Alpaydın, MEKA Beton Santralleri firması olarak ürünlerini teknolojinin kendilerine tanıdığı tüm imkanları kullanarak dizayn ettiklerini aktarıyor. “Endüstriyel boyutta elektromekanik sistemlerin otomasyonu için dizayn edilmiş PLC - (Programmable Logic Control) ve SCADA - (Supervisory Control and Data Aquisition) işletim, yönetim ve kontrol sistemleri sistemleri sayesinde, hidrolik ve pnömatik devreler kumanda edilerek tesislerimizin hassas, yüksek performanslı bir şekilde istenen kalitede istenen miktarda beton elde edilmesi mümkün olabilmektedir. Yine PLC-SCADA ikilisinin etkin bir şekilde kullanılması ile işletmelerin ihtiyacı olan miktar ve kaliteye yönelik raporların yanında finansal raporlar ve ERP verilerinin elde edilmesi mümkün olmaktadır. Dünyanın neresinde olursa olsun tesislerimizin çalışma performansları, muhtemel aksaklıklar ve arızalar on-line olarak takip edilebilmekte eğer gerekli ise müdahale edilebilmektedir.”

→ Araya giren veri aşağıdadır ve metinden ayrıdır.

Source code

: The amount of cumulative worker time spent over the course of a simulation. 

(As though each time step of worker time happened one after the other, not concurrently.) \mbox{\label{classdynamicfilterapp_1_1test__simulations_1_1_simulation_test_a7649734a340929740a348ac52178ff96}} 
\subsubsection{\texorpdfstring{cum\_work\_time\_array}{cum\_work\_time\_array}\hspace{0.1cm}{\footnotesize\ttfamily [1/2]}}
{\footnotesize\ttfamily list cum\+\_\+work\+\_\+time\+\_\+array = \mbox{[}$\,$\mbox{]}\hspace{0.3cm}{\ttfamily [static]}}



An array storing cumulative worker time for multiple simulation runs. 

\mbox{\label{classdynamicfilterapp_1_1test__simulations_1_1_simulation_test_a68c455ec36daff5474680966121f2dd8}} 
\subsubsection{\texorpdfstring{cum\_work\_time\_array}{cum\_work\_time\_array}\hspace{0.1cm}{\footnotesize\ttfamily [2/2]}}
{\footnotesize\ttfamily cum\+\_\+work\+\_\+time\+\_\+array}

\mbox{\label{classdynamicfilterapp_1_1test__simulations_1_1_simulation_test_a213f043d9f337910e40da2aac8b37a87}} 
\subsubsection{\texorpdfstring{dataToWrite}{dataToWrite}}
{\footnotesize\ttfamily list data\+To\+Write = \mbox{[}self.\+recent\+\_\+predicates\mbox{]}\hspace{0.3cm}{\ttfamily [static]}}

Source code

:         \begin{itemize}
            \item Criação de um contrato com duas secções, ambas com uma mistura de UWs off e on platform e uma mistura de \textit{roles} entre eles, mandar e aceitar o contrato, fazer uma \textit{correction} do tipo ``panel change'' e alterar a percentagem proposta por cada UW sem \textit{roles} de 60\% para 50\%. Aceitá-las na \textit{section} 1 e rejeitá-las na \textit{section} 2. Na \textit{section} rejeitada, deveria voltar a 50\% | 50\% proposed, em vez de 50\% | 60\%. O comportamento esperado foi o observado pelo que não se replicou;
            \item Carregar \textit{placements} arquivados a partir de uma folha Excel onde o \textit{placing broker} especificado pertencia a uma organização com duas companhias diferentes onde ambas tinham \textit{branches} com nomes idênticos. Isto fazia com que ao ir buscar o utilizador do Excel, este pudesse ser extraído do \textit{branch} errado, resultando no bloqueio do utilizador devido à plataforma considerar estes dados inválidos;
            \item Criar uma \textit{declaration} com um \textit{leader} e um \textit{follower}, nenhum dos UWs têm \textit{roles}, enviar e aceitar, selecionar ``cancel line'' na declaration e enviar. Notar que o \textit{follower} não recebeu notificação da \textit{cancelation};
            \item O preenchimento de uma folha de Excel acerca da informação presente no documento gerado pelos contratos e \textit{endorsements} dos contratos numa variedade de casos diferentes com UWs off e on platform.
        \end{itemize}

İHRACATIN YÜZDE 30’U ORTADOĞU VE AFRİKA’YA
Ar-Ge departmanlarının konularında uzman 4 kişiden oluştuğuna da değinen Alpaydın, yıllık cirolarının yüzde 2,5’lik kısmını yeni ürün tasarımı ve kurulmuş olan santrallerden gelen bilgiler ışığında mevcut ürünlerin geliştirilmesine ayırdıklarını söylüyor.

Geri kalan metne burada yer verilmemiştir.